Provided entries:
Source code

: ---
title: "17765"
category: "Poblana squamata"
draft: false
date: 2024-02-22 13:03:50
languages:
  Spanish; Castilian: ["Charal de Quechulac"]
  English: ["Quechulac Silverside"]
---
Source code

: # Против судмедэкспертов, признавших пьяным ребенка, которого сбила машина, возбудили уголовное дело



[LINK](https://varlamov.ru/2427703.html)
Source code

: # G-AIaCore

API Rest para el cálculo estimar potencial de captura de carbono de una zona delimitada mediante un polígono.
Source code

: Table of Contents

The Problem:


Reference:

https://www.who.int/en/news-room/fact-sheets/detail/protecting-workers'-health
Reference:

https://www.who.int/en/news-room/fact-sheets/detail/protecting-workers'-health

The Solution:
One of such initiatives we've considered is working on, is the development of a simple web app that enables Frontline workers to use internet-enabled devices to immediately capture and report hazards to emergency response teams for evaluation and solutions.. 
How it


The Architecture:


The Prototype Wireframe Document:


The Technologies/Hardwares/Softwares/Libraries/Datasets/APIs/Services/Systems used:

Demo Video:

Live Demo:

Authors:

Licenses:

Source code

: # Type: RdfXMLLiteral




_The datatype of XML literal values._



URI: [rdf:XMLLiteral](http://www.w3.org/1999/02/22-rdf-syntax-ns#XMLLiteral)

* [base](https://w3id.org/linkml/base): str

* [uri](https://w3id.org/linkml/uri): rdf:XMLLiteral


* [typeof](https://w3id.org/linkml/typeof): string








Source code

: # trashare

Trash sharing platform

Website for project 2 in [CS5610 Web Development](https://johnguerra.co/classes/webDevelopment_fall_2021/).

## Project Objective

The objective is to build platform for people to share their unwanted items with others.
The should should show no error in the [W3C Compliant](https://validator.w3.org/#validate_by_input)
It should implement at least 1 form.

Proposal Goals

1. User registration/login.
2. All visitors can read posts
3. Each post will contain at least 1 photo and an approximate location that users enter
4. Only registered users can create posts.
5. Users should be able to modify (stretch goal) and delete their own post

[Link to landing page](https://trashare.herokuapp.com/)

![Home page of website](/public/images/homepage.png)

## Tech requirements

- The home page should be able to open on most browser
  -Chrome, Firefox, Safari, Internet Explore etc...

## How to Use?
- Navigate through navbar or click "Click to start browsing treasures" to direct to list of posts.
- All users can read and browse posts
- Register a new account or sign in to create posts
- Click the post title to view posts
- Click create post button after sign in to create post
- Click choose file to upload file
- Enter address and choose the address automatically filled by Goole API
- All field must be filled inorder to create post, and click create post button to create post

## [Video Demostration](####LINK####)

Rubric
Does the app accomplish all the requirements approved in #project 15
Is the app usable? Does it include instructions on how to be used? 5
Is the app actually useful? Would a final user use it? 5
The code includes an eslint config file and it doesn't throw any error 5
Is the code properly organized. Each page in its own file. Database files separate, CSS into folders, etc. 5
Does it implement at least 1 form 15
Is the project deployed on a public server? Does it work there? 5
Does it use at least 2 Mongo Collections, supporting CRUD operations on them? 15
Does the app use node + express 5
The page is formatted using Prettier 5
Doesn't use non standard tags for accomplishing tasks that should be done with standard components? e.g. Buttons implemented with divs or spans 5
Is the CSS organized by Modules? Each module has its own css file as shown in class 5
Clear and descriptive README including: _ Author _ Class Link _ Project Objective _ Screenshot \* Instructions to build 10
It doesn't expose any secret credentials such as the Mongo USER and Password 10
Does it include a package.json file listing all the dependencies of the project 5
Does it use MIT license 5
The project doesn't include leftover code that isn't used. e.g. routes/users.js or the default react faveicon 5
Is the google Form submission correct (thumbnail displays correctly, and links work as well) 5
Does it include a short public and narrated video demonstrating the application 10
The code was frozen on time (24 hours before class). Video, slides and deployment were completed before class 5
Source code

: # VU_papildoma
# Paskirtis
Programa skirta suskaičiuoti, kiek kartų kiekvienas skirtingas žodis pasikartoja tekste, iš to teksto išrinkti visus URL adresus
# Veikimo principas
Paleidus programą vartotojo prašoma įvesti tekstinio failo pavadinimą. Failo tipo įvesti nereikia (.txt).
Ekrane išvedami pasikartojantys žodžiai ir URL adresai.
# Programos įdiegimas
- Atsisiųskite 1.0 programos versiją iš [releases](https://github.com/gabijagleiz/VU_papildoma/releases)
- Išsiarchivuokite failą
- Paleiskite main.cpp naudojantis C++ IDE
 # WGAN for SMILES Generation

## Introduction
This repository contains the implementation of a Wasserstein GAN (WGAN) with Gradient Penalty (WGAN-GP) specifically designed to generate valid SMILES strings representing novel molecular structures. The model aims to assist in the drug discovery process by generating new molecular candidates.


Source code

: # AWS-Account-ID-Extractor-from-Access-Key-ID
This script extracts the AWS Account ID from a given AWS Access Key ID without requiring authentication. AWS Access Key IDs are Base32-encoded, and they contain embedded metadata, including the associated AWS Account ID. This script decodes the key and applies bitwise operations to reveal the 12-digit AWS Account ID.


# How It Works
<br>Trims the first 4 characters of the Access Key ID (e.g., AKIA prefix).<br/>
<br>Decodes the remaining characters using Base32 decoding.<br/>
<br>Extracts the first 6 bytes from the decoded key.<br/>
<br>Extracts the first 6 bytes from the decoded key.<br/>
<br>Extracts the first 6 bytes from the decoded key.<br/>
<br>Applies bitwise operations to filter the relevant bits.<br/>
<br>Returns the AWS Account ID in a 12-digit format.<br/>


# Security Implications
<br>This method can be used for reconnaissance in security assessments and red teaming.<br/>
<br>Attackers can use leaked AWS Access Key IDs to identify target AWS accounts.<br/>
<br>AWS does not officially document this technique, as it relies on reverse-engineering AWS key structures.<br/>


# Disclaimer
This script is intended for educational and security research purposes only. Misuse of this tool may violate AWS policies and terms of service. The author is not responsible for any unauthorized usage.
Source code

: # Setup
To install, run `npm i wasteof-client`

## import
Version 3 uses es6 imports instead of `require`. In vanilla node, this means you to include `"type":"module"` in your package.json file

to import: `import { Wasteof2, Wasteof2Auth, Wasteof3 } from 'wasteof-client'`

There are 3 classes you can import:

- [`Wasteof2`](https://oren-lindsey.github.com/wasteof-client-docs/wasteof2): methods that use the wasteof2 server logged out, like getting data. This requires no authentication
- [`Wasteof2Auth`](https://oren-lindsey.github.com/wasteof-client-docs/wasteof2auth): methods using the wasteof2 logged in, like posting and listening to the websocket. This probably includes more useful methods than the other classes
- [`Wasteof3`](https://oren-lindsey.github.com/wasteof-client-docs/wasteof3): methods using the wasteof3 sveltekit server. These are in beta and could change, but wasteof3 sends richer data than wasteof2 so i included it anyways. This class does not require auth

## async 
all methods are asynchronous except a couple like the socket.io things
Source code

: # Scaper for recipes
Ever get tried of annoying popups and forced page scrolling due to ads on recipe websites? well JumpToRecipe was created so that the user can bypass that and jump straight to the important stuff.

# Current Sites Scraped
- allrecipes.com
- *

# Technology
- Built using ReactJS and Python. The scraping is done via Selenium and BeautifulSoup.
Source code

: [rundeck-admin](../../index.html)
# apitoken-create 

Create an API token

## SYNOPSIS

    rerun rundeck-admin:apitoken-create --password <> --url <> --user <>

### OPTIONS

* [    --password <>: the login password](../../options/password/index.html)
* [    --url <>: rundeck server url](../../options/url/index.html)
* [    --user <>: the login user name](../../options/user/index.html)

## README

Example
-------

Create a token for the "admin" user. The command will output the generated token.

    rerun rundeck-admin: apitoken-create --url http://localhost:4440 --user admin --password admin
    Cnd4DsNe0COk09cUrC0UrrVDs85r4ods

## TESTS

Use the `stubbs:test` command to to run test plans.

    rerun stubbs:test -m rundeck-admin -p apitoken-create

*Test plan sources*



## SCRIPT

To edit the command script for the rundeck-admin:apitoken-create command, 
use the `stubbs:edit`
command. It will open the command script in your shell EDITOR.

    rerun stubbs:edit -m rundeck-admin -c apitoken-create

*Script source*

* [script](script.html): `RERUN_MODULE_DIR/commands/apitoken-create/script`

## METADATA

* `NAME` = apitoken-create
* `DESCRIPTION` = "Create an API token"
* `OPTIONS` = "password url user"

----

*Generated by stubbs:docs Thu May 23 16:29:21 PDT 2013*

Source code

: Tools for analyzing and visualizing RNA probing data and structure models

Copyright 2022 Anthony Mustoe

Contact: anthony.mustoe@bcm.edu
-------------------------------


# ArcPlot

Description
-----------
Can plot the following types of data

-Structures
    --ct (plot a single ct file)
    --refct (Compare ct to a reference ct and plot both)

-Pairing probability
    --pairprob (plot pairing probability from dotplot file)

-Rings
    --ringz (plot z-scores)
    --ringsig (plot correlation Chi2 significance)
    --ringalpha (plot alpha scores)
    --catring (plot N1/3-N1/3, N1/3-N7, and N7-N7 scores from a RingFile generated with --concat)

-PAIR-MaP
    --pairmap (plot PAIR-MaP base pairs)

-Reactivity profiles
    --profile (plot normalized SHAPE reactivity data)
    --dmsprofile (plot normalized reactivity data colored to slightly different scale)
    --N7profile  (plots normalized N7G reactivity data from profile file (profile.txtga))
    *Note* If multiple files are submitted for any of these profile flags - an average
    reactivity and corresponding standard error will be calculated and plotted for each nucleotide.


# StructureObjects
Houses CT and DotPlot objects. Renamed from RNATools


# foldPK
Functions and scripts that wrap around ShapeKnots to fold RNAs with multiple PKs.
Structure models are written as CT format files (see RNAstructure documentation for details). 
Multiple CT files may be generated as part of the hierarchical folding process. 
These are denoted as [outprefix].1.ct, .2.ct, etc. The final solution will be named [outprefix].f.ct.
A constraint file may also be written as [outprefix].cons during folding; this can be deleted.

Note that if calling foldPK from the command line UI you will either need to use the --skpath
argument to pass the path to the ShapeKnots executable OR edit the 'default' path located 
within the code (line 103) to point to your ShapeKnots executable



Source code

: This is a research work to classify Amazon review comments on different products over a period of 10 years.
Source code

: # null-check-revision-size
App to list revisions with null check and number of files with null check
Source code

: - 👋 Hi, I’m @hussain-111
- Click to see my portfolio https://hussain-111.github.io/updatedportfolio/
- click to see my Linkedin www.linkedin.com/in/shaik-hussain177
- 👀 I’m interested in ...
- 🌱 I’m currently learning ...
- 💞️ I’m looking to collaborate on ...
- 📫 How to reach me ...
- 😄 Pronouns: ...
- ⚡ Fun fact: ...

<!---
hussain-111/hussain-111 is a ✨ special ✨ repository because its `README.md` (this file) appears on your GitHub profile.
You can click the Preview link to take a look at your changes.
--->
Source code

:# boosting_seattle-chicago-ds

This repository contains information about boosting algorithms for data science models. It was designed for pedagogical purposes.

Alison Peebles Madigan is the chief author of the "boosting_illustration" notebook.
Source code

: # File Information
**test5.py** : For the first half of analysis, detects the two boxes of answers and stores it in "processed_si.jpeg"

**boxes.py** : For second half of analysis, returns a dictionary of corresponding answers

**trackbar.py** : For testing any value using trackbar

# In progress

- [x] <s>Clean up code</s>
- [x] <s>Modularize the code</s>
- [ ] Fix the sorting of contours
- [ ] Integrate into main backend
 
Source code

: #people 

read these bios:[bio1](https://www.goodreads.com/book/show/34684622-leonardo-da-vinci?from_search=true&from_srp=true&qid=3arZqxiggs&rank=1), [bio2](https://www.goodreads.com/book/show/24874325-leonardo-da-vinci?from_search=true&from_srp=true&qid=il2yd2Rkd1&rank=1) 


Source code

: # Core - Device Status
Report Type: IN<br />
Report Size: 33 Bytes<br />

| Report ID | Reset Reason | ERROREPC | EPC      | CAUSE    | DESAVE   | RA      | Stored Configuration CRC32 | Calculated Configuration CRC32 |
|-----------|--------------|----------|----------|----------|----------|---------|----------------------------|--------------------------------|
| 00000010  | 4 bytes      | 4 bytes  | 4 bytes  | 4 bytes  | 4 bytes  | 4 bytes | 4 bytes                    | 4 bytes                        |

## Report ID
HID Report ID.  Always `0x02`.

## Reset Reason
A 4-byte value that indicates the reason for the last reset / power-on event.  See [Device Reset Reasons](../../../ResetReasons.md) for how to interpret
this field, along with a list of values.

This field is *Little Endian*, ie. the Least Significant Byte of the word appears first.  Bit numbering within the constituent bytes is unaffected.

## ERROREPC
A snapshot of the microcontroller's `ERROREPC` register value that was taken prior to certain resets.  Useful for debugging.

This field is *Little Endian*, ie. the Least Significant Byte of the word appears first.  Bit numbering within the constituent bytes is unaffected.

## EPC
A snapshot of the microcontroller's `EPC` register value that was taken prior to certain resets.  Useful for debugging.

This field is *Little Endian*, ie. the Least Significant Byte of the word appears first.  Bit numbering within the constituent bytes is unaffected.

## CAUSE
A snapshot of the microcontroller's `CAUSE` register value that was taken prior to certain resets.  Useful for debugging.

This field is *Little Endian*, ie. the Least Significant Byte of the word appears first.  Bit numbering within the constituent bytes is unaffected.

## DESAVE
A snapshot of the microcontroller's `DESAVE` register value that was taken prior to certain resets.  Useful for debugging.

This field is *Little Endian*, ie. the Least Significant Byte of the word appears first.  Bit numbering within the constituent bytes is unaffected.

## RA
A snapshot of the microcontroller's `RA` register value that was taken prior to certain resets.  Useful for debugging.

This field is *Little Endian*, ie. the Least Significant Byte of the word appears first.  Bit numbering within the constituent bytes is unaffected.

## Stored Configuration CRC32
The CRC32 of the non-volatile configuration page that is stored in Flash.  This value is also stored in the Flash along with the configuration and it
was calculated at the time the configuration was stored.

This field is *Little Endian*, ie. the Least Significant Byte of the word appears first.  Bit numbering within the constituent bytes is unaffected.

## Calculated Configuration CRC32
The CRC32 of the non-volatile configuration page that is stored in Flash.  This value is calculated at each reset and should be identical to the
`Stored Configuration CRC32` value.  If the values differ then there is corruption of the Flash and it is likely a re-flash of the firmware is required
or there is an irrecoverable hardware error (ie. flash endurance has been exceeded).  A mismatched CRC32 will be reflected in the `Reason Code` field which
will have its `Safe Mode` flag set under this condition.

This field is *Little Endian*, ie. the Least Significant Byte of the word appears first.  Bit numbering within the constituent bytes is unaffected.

Problem:
Answer with one number, namely the count of lines in the entries that include the word "trashare".

Answer to the problem:
2